It provisionally represents the coldest temperature ever recorded in the state, topping the previous record seen 37 years ago.
It was on June 30 in 1983 that temperatures of -13 degrees were detected at Tarraleah Village, Butlers Gorge and Shannon, all in the Central Highlands.
BoM supervising meteorologist Simon Louis said the bureau's climatologists would be following quality control protocols to confirm that the Liawenee temperature was legitimate.
"We have spoken to [the climatologists] this morning and they have looked at it and they do think that it probably is a legitimate temperature," he said.
The freezing cold temperature was caused by the remnants of the cold air mass that saw Launceston blanketed in snow on Wednesday.
"The snow is still on the ground up at the Central Highlands and up around Great Lakes so that helps the temperature drop," Mr Louis said. "And we've also seen clear skies and very light winds overnight - that also just really helps that temperature drop down really quickly."
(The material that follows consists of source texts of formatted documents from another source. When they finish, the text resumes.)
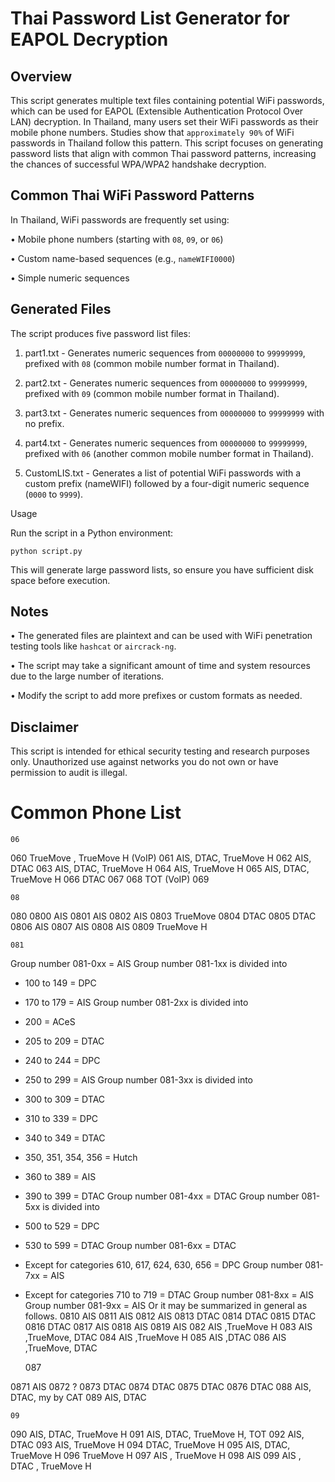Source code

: # Thai Password List Generator for EAPOL Decryption

## Overview

This script generates multiple text files containing potential WiFi passwords, which can be used for EAPOL (Extensible Authentication Protocol Over LAN) decryption. In Thailand, many users set their WiFi passwords as their mobile phone numbers. Studies show that ```approximately 90%``` of WiFi passwords in Thailand follow this pattern. This script focuses on generating password lists that align with common Thai password patterns, increasing the chances of successful WPA/WPA2 handshake decryption.


## Common Thai WiFi Password Patterns

In Thailand, WiFi passwords are frequently set using:

 • Mobile phone numbers (starting with ```08```, ```09```, or ```06```)

 • Custom name-based sequences (e.g., ```nameWIFI0000```)

 • Simple numeric sequences


## Generated Files

The script produces five password list files:

 1. part1.txt - Generates numeric sequences from ```00000000``` to ```99999999```, prefixed with ```08``` (common mobile number format in Thailand).

 2. part2.txt - Generates numeric sequences from ```00000000``` to ```99999999```, prefixed with ```09``` (common mobile number format in Thailand).

 3. part3.txt - Generates numeric sequences from ```00000000``` to ```99999999``` with no prefix.

 4. part4.txt - Generates numeric sequences from ```00000000``` to ```99999999```, prefixed with ```06``` (another common mobile number format in Thailand).

 5. CustomLIS.txt - Generates a list of potential WiFi passwords with a custom prefix (nameWIFI) followed by a four-digit numeric sequence (```0000``` to ```9999```).


Usage

Run the script in a Python environment:

```
python script.py
```

This will generate large password lists, so ensure you have sufficient disk space before execution.


## Notes

 • The generated files are plaintext and can be used with WiFi penetration testing tools like ```hashcat``` or ```aircrack-ng```.

 • The script may take a significant amount of time and system resources due to the large number of iterations.

 • Modify the script to add more prefixes or custom formats as needed.


## Disclaimer

This script is intended for ethical security testing and research purposes only. Unauthorized use against networks you do not own or have permission to audit is illegal.



# Common Phone List

	06

060 TrueMove , TrueMove H (VoIP)
061 AIS, DTAC, TrueMove H
062 AIS, DTAC
063 AIS, DTAC, TrueMove H
064 AIS, TrueMove H
065 AIS, DTAC, TrueMove H
066 DTAC
067
068 TOT (VoIP)
069

	08

080
0800 AIS
0801 AIS
0802 AIS
0803 TrueMove
0804 DTAC
0805 DTAC
0806 AIS
0807 AIS
0808 AIS
0809 TrueMove H

	081

Group number 081-0xx = AIS
Group number 081-1xx is divided into
- 100 to 149 = DPC
- 170 to 179 = AIS
Group number 081-2xx is divided into
- 200 = ACeS
- 205 to 209 = DTAC
- 240 to 244 = DPC
- 250 to 299 = AIS
Group number 081-3xx is divided into
- 300 to 309 = DTAC
- 310 to 339 = DPC
- 340 to 349 = DTAC
- 350, 351, 354, 356 = Hutch
- 360 to 389 = AIS
- 390 to 399 = DTAC
Group number 081-4xx = DTAC
Group number 081-5xx is divided into
- 500 to 529 = DPC
- 530 to 599 = DTAC
Group number 081-6xx = DTAC
- Except for categories 610, 617, 624, 630, 656 = DPC
Group number 081-7xx = AIS
- Except for categories 710 to 719 = DTAC
Group number 081-8xx = AIS
Group number 081-9xx = AIS
Or it may be summarized in general as follows.
0810 AIS
0811 AIS
0812 AIS
0813 DTAC
0814 DTAC
0815 DTAC
0816 DTAC
0817 AIS
0818 AIS
0819 AIS
082 AIS ,TrueMove H
083 AIS ,TrueMove, DTAC
084 AIS ,TrueMove H
085 AIS ,DTAC
086 AIS ,TrueMove, DTAC

	087

0871 AIS
0872 ?
0873 DTAC
0874 DTAC
0875 DTAC
0876 DTAC
088 AIS, DTAC, my by CAT
089 AIS, DTAC

	09

090 AIS, DTAC, TrueMove H
091 AIS, DTAC, TrueMove H, TOT
092 AIS, DTAC
093 AIS, TrueMove H
094 DTAC, TrueMove H
095 AIS, DTAC, TrueMove H
096 TrueMove H
097 AIS , TrueMove H
098 AIS
099 AIS , DTAC , TrueMove H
Mr Louis said that when the previous record was set in the '80s, there was no weather station at Liawenee.
"So it's possible on that day in 1983 it would have been colder at Liawenee," he said.
"One thing that is quite interesting with this particular minimum overnight last night was that Liawenee dropped down to -14.2 but at Casey Station in Antarctica it only got to -12. So it was actually colder in Liawenee than it would have been at least in Casey in Antarctica last night."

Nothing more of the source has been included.